--- RECORDED DATA Enclosed Below ---

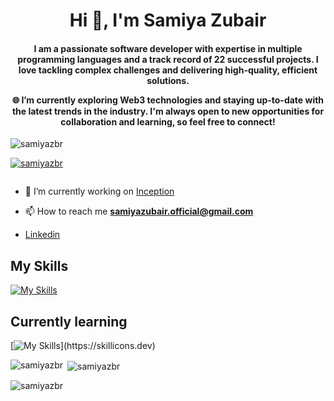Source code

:   <h1 align="center">Hi 👋, I'm Samiya Zubair</h1>
<h4 align="center"> I am a passionate software developer with expertise in multiple programming languages and a track record of 22 successful projects. I love tackling complex challenges and delivering high-quality, efficient solutions.

🌐 I’m currently exploring Web3 technologies and staying up-to-date with the latest trends in the industry. I'm always open to new opportunities for collaboration and learning, so feel free to connect!</h4>

<p align="left"> <img src="https://komarev.com/ghpvc/?username=samiyazbr&label=Profile%20views&color=0e75b6&style=flat" alt="samiyazbr" /> </p>

<p align="left"> <a href="https://github.com/ryo-ma/github-profile-trophy"><img src="https://github-profile-trophy.vercel.app/?username=samiyazbr" alt="samiyazbr" /></a> </p>

<p align="left"> <a href="https://twitter.com/" target="blank"><img src="https://img.shields.io/twitter/follow/?logo=twitter&style=for-the-badge" alt="" /></a> </p>

- 🔭 I’m currently working on [Inception](https://github.com/samiyazbr/inception)

- 📫 How to reach me **samiyazubair.official@gmail.com**
- [Linkedin](https://www.linkedin.com/in/samiya-zubair)
## My Skills

[![My Skills](https://skillicons.dev/icons?i=c,cpp,bash,vim,vscode,stackoverflow,docker,html,javascript,github,git,figma,python,sqlite,wordpress,css,flask,blender,react,godot,threejs)](https://skillicons.dev)

## Currently learning

[![My Skills](https://skillicons.dev/icons?i=flutter,azure,postgres,nextjs,unity,unrealengine,)](https://skillicons.dev)

<p><img align="left" src="https://github-readme-stats.vercel.app/api/top-langs?username=samiyazbr&show_icons=true&locale=en&layout=compact" alt="samiyazbr" /></p>

<p>&nbsp;<img align="center" src="https://github-readme-stats.vercel.app/api?username=samiyazbr&show_icons=true&locale=en" alt="samiyazbr" /></p>

<p><img align="center" src="https://github-readme-streak-stats.herokuapp.com/?user=samiyazbr&" alt="samiyazbr" /></p>
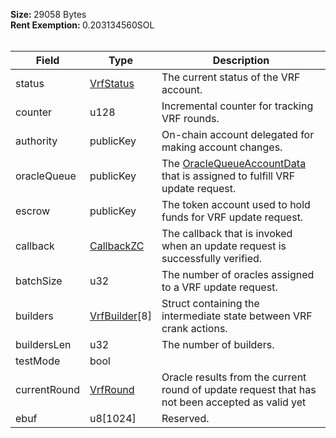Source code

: <b>Size: </b>29058 Bytes<br /><b>Rent Exemption: </b>0.203134560SOL<br /><br />

| Field        | Type                                   | Description                                                                                                        |
| ------------ | -------------------------------------- | ------------------------------------------------------------------------------------------------------------------ |
| status       | [VrfStatus](/idl/types/VrfStatus)      | The current status of the VRF account.                                                                             |
| counter      | u128                                   | Incremental counter for tracking VRF rounds.                                                                       |
| authority    | publicKey                              | On-chain account delegated for making account changes.                                                             |
| oracleQueue  | publicKey                              | The [OracleQueueAccountData](/idl/accounts/OracleQueueAccountData) that is assigned to fulfill VRF update request. |
| escrow       | publicKey                              | The token account used to hold funds for VRF update request.                                                       |
| callback     | [CallbackZC](/idl/types/CallbackZC)    | The callback that is invoked when an update request is successfully verified.                                      |
| batchSize    | u32                                    | The number of oracles assigned to a VRF update request.                                                            |
| builders     | [VrfBuilder](/idl/types/VrfBuilder)[8] | Struct containing the intermediate state between VRF crank actions.                                                |
| buildersLen  | u32                                    | The number of builders.                                                                                            |
| testMode     | bool                                   |                                                                                                                    |
| currentRound | [VrfRound](/idl/types/VrfRound)        | Oracle results from the current round of update request that has not been accepted as valid yet                    |
| ebuf         | u8[1024]                               | Reserved.                                                                                                          |
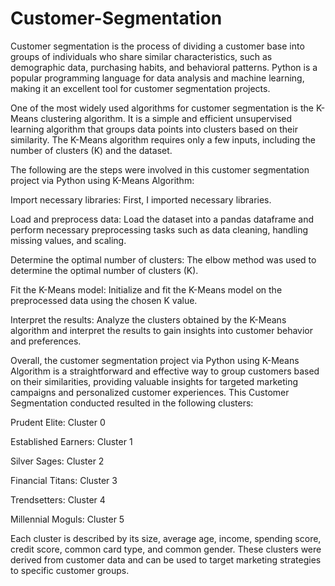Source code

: # Customer-Segmentation

Customer segmentation is the process of dividing a customer base into groups of individuals who share similar characteristics, such as demographic data, purchasing habits, and behavioral patterns. Python is a popular programming language for data analysis and machine learning, making it an excellent tool for customer segmentation projects.

One of the most widely used algorithms for customer segmentation is the K-Means clustering algorithm. It is a simple and efficient unsupervised learning algorithm that groups data points into clusters based on their similarity. The K-Means algorithm requires only a few inputs, including the number of clusters (K) and the dataset.

The following are the steps were involved in this customer segmentation project via Python using K-Means Algorithm:

Import necessary libraries: First, I imported necessary libraries.

Load and preprocess data: Load the dataset into a pandas dataframe and perform necessary preprocessing tasks such as data cleaning, handling missing values, and scaling.

Determine the optimal number of clusters: The elbow method was used to determine the optimal number of clusters (K).

Fit the K-Means model: Initialize and fit the K-Means model on the preprocessed data using the chosen K value.

Interpret the results: Analyze the clusters obtained by the K-Means algorithm and interpret the results to gain insights into customer behavior and preferences.

Overall, the customer segmentation project via Python using K-Means Algorithm is a straightforward and effective way to group customers based on their similarities, providing valuable insights for targeted marketing campaigns and personalized customer experiences. This Customer Segmentation conducted resulted in the following clusters:

Prudent Elite: Cluster 0

Established Earners: Cluster 1

Silver Sages: Cluster 2

Financial Titans: Cluster 3

Trendsetters: Cluster 4

Millennial Moguls: Cluster 5

Each cluster is described by its size, average age, income, spending score, credit score, common card type, and common gender. These clusters were derived from customer data and can be used to target marketing strategies to specific customer groups.

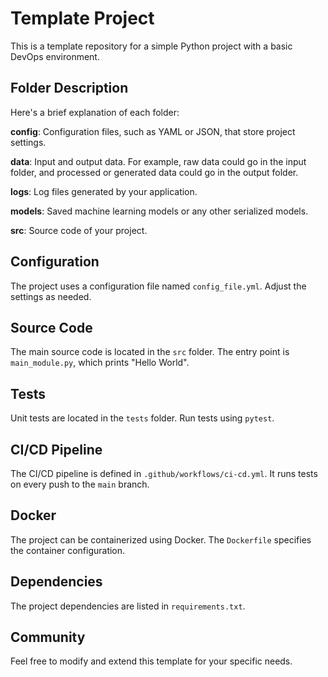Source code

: # Template Project

This is a template repository for a simple Python project with a basic DevOps environment.

## Folder Description

Here's a brief explanation of each folder:

**config**: Configuration files, such as YAML or JSON, that store project settings.

**data**: Input and output data. For example, raw data could go in the input folder, and processed or generated data could go in the output folder.

**logs**: Log files generated by your application.

**models**: Saved machine learning models or any other serialized models.

**src**: Source code of your project.

## Configuration

The project uses a configuration file named `config_file.yml`. Adjust the settings as needed.

## Source Code

The main source code is located in the `src` folder. The entry point is `main_module.py`, which prints "Hello World".

## Tests

Unit tests are located in the `tests` folder. Run tests using `pytest`.

## CI/CD Pipeline

The CI/CD pipeline is defined in `.github/workflows/ci-cd.yml`. It runs tests on every push to the `main` branch.

## Docker

The project can be containerized using Docker. The `Dockerfile` specifies the container configuration.

## Dependencies

The project dependencies are listed in `requirements.txt`.

## Community

Feel free to modify and extend this template for your specific needs.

--- End of Enclosed RECORDED DATA ---

EXERCISE GOAL :: Reproduce the lines above beginning at the line that contains "Determine the optimal number of clusters: The" and ending at the line that contains "the output folder.". No pictures.

RESPONSE TO THIS EXERCISE ::
Determine the optimal number of clusters: The elbow method was used to determine the optimal number of clusters (K).

Fit the K-Means model: Initialize and fit the K-Means model on the preprocessed data using the chosen K value.

Interpret the results: Analyze the clusters obtained by the K-Means algorithm and interpret the results to gain insights into customer behavior and preferences.

Overall, the customer segmentation project via Python using K-Means Algorithm is a straightforward and effective way to group customers based on their similarities, providing valuable insights for targeted marketing campaigns and personalized customer experiences. This Customer Segmentation conducted resulted in the following clusters:

Prudent Elite: Cluster 0

Established Earners: Cluster 1

Silver Sages: Cluster 2

Financial Titans: Cluster 3

Trendsetters: Cluster 4

Millennial Moguls: Cluster 5

Each cluster is described by its size, average age, income, spending score, credit score, common card type, and common gender. These clusters were derived from customer data and can be used to target marketing strategies to specific customer groups.

Source code

: # Template Project

This is a template repository for a simple Python project with a basic DevOps environment.

## Folder Description

Here's a brief explanation of each folder:

**config**: Configuration files, such as YAML or JSON, that store project settings.

**data**: Input and output data. For example, raw data could go in the input folder, and processed or generated data could go in the output folder.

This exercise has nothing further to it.